_Description of the task_
As soon as the line containing "made me the" appears in the material below, start returning lines exactly, and end with the line containing "[The project on".

------------------------

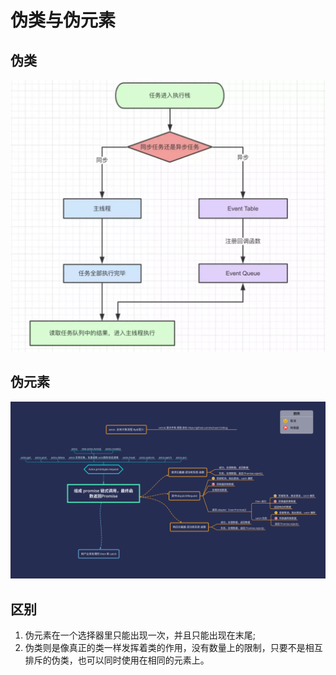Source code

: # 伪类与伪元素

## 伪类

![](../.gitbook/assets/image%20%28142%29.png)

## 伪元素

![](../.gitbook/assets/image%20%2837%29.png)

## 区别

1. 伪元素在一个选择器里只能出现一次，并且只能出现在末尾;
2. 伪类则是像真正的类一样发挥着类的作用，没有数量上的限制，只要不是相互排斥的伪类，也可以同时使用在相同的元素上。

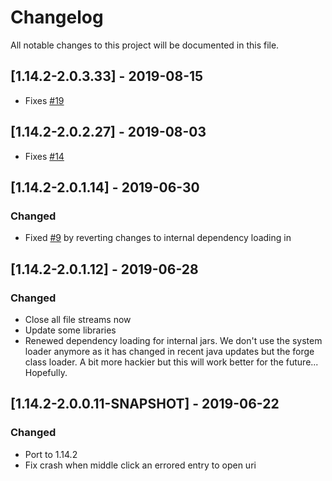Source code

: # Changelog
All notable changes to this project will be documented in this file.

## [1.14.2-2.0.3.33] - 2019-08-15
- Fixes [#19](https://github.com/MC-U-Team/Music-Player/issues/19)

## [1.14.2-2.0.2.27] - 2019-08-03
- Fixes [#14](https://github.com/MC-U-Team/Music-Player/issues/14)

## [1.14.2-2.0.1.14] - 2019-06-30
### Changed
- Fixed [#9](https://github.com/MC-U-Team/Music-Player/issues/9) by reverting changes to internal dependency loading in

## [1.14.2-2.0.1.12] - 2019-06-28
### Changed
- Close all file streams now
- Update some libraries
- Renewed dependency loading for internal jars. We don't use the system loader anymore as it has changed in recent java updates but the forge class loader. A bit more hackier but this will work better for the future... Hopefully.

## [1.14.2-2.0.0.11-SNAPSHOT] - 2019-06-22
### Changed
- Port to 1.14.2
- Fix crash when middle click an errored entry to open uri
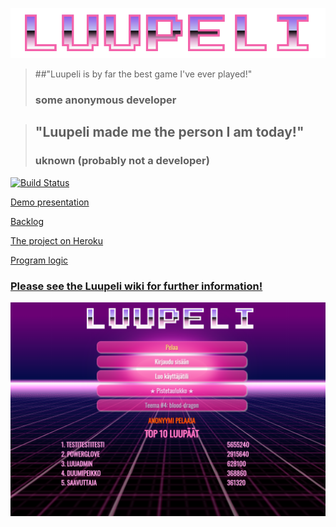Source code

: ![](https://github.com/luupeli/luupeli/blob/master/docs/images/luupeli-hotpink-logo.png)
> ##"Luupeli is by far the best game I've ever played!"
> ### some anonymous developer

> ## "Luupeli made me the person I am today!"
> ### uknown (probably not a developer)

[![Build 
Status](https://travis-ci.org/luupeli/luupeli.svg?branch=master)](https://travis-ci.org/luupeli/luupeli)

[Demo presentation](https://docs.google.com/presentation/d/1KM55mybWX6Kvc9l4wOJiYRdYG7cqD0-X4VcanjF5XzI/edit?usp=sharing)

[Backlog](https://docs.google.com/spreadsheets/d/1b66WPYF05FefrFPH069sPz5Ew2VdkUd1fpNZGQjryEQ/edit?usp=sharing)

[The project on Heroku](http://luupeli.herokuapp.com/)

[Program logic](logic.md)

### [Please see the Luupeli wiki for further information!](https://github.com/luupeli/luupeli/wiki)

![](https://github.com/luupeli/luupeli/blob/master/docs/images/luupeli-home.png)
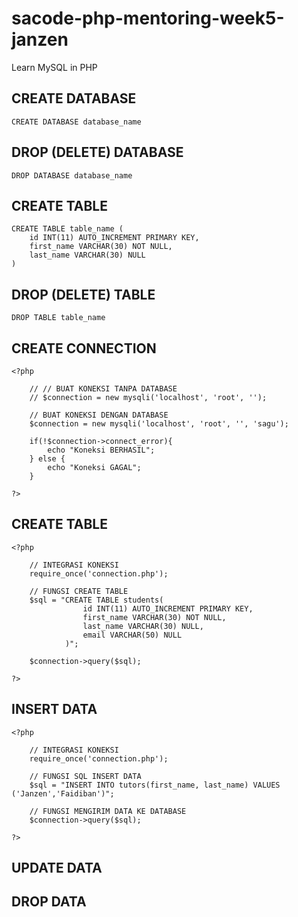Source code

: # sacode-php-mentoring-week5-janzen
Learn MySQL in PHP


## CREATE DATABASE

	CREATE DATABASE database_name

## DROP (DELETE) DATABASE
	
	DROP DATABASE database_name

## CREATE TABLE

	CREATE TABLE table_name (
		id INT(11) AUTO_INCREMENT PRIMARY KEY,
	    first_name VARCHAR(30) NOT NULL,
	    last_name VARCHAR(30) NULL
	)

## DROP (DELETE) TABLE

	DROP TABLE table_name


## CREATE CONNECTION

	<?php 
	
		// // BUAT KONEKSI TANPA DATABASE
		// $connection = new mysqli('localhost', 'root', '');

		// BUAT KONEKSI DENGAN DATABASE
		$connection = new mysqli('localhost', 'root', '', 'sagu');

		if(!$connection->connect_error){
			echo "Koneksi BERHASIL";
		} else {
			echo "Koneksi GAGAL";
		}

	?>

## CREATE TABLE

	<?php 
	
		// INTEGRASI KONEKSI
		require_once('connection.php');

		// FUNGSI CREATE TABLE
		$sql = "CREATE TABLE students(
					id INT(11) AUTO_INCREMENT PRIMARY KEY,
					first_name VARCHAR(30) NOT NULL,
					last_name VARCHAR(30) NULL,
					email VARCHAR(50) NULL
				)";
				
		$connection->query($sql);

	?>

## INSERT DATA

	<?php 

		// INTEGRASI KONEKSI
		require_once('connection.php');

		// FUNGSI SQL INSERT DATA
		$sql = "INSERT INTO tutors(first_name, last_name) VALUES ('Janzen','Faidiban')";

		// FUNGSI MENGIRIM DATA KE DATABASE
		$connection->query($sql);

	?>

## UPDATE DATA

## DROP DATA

------------------------

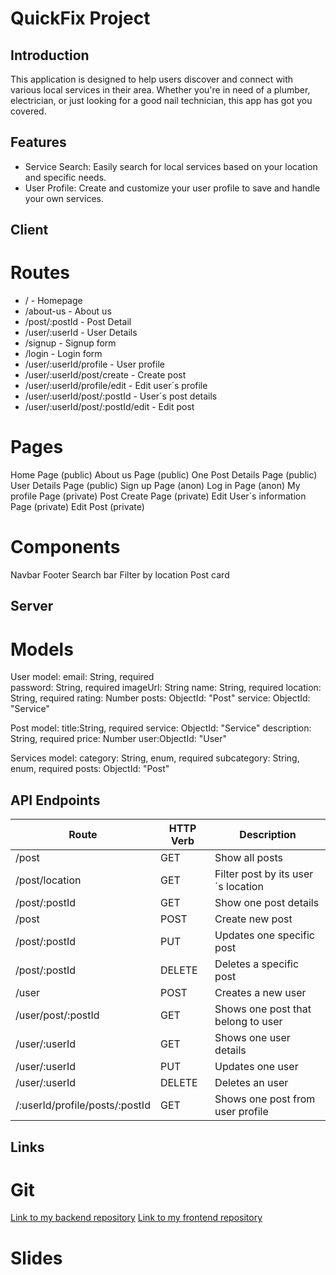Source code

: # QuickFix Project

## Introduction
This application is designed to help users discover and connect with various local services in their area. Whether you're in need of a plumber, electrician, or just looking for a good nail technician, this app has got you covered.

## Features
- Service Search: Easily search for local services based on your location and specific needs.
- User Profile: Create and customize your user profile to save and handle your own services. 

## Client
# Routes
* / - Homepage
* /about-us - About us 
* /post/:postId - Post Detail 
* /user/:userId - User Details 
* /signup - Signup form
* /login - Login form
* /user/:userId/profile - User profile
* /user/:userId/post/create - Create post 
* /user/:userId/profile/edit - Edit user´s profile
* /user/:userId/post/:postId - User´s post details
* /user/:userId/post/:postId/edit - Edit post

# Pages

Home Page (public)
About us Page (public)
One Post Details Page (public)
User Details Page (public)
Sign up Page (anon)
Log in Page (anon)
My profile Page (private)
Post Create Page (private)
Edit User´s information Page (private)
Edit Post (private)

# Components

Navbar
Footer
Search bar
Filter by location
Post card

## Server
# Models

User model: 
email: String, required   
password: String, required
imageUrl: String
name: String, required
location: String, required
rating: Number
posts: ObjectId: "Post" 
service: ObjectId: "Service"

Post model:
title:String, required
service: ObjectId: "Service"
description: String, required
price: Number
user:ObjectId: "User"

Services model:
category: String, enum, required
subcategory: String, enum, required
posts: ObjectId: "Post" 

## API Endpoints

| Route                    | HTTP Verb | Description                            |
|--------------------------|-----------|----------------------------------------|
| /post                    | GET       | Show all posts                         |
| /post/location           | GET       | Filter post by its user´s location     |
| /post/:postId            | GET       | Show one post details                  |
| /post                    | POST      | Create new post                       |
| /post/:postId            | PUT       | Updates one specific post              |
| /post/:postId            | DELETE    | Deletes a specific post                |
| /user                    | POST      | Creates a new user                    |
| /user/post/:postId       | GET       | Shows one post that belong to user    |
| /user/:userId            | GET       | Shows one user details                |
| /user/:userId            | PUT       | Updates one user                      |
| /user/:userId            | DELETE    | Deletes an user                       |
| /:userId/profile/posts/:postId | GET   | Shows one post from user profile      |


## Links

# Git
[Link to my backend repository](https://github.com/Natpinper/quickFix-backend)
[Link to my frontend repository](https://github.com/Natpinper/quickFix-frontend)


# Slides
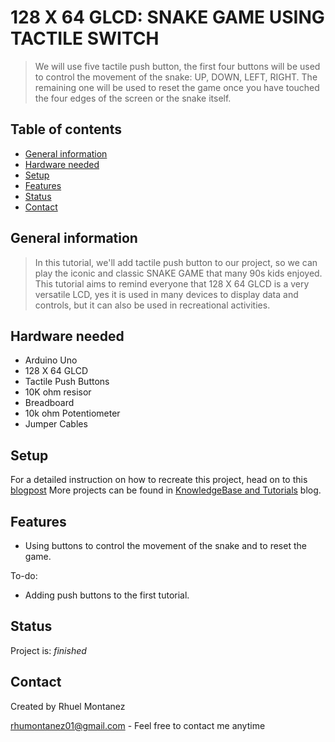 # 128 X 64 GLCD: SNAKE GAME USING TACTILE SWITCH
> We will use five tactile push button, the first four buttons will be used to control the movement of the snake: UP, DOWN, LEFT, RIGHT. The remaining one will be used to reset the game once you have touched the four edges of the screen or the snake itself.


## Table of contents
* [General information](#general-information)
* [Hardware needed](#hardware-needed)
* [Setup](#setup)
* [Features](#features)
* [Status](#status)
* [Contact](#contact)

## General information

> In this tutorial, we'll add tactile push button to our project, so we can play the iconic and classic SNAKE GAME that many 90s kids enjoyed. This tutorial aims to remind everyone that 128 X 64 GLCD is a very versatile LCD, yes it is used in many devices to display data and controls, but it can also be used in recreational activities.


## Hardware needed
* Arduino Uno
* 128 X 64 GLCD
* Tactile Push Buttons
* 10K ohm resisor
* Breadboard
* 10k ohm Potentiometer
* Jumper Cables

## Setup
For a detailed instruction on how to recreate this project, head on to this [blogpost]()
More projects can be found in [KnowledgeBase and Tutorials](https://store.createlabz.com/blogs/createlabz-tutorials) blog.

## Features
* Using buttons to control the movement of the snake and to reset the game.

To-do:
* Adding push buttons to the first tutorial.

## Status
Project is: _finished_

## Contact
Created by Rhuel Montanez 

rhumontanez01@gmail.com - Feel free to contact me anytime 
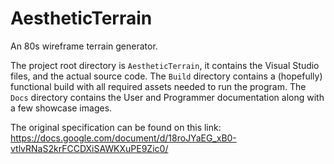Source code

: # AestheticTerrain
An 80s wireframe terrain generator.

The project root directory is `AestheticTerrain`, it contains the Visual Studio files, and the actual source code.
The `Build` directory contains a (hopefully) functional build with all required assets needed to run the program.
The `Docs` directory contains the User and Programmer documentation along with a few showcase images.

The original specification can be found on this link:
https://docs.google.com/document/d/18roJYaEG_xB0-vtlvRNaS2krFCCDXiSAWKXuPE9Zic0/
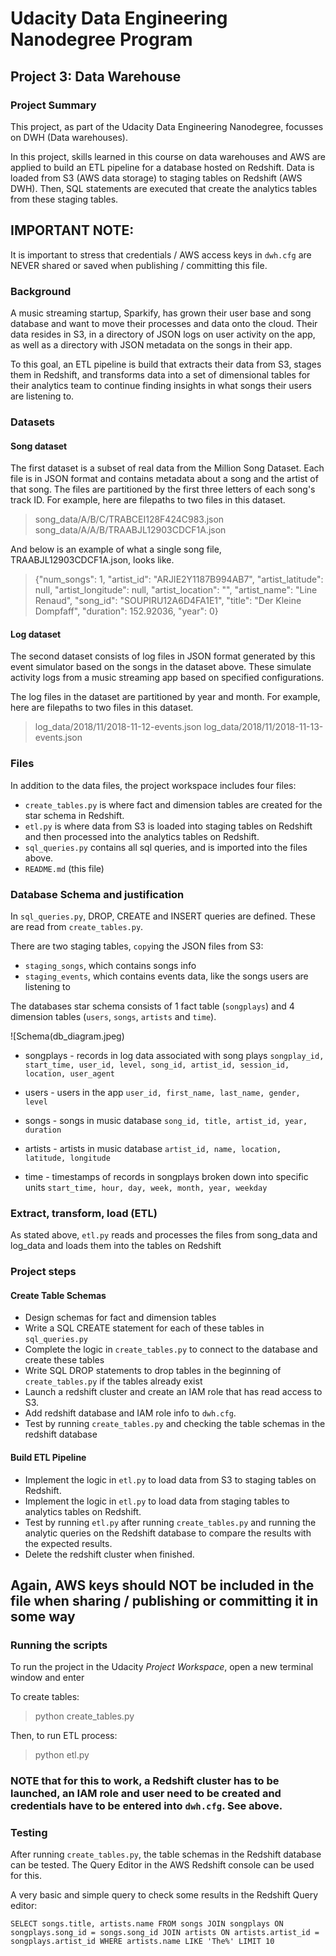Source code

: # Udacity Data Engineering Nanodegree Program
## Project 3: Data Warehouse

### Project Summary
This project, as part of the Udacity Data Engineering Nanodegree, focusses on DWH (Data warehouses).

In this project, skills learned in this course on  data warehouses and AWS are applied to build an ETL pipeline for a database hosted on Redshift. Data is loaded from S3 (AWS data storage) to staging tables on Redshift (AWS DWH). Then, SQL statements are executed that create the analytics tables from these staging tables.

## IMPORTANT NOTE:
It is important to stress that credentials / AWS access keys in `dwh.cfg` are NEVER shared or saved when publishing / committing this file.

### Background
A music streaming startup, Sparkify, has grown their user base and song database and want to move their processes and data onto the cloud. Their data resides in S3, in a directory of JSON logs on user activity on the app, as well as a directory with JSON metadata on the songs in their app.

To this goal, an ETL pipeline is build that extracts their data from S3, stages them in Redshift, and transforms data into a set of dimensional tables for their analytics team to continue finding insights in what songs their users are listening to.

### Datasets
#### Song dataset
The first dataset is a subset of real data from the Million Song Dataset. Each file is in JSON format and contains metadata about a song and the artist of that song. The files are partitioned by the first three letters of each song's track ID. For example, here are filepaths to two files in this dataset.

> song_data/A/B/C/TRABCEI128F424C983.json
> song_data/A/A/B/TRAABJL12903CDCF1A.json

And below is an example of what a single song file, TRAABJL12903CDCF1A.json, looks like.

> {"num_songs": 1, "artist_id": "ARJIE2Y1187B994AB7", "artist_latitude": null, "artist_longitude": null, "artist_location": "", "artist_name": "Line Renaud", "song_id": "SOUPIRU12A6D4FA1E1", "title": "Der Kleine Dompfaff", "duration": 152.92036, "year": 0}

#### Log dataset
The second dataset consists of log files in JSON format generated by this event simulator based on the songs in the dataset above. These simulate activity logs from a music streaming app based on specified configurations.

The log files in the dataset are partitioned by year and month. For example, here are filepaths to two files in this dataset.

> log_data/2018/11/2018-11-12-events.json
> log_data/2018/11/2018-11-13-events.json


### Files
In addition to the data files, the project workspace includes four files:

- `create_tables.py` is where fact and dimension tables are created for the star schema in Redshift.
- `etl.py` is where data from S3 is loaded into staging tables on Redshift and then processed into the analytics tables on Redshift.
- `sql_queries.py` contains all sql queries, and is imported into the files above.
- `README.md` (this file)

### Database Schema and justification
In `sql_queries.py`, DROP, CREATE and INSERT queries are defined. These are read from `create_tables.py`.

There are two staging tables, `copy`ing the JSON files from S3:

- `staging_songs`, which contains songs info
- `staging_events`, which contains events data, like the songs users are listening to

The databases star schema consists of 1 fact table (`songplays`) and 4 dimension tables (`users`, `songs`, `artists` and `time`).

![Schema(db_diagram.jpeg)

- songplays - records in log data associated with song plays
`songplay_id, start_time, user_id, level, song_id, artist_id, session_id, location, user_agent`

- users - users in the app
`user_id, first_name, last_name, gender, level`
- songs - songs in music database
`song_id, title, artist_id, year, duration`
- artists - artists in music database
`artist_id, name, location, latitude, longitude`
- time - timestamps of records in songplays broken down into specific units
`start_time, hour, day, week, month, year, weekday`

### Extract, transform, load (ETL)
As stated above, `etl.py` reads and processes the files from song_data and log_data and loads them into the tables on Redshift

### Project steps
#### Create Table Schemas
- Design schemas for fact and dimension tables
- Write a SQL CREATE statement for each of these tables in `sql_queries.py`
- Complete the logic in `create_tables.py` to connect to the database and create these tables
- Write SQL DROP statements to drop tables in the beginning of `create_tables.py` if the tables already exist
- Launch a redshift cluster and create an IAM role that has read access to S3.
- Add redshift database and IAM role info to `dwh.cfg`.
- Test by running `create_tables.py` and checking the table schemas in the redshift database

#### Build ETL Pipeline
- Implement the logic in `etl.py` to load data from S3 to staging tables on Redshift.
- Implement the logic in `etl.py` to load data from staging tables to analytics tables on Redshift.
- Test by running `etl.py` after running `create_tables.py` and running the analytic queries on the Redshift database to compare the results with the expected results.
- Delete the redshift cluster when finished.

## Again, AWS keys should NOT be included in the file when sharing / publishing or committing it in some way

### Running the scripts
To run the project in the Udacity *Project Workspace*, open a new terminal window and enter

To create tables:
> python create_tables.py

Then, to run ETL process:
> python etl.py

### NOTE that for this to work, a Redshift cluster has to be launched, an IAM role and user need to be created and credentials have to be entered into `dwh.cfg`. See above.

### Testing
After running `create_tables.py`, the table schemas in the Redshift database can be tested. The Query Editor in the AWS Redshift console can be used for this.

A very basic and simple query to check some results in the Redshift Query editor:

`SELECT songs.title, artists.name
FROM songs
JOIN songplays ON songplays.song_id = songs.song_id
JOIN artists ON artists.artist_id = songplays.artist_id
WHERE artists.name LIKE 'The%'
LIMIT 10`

------------------------

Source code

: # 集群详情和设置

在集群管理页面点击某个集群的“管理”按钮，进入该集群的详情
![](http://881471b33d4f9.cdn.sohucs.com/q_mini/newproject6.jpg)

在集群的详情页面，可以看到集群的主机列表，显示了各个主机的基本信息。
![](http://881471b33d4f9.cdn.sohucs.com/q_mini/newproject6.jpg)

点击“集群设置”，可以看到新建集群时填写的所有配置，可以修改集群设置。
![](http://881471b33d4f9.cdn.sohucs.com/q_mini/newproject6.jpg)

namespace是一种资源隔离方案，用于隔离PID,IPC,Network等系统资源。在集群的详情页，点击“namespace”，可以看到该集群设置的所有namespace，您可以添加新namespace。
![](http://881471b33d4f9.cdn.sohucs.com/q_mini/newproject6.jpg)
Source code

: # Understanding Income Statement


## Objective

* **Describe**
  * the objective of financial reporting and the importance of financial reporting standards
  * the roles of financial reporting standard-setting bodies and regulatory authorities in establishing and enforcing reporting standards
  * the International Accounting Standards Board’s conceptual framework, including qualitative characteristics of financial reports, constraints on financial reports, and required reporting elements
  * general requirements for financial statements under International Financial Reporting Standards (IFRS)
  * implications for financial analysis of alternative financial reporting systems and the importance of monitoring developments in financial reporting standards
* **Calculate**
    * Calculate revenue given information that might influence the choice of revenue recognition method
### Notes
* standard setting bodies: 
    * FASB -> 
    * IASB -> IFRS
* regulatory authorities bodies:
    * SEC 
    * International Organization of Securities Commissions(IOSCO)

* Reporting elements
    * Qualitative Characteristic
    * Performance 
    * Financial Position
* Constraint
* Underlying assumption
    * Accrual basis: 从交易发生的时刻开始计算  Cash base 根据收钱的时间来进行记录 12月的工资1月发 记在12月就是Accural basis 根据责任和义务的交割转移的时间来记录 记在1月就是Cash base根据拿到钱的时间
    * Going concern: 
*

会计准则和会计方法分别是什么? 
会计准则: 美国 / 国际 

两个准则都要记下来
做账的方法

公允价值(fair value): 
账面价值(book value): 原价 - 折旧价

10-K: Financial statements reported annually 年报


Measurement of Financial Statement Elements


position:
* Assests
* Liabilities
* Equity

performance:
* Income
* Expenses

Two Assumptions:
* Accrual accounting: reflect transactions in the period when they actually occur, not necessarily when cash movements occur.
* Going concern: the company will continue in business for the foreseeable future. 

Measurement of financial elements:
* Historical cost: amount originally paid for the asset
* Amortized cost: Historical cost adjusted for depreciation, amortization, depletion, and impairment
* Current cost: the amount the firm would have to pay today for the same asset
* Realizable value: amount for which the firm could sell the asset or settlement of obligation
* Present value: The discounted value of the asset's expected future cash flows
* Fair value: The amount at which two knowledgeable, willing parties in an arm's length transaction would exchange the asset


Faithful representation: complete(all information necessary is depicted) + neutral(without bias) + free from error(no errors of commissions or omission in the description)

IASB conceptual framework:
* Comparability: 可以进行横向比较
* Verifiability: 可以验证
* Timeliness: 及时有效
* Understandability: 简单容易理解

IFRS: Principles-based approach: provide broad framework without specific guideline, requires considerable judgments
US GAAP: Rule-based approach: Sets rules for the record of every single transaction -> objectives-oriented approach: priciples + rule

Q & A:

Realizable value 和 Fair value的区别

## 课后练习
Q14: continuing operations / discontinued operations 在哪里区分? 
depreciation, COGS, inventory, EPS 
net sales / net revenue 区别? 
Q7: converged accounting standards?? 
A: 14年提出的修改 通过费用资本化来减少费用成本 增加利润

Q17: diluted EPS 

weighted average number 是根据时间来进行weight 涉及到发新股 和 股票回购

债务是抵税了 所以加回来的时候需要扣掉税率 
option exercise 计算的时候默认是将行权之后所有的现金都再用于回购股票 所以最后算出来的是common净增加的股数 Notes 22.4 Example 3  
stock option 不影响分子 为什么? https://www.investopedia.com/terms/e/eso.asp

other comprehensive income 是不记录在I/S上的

------------------------

_Output of the task_
> ## "Luupeli made me the person I am today!"
> ### uknown (probably not a developer)

[![Build 
Status](https://travis-ci.org/luupeli/luupeli.svg?branch=master)](https://travis-ci.org/luupeli/luupeli)

[Demo presentation](https://docs.google.com/presentation/d/1KM55mybWX6Kvc9l4wOJiYRdYG7cqD0-X4VcanjF5XzI/edit?usp=sharing)

[Backlog](https://docs.google.com/spreadsheets/d/1b66WPYF05FefrFPH069sPz5Ew2VdkUd1fpNZGQjryEQ/edit?usp=sharing)

[The project on Heroku](http://luupeli.herokuapp.com/)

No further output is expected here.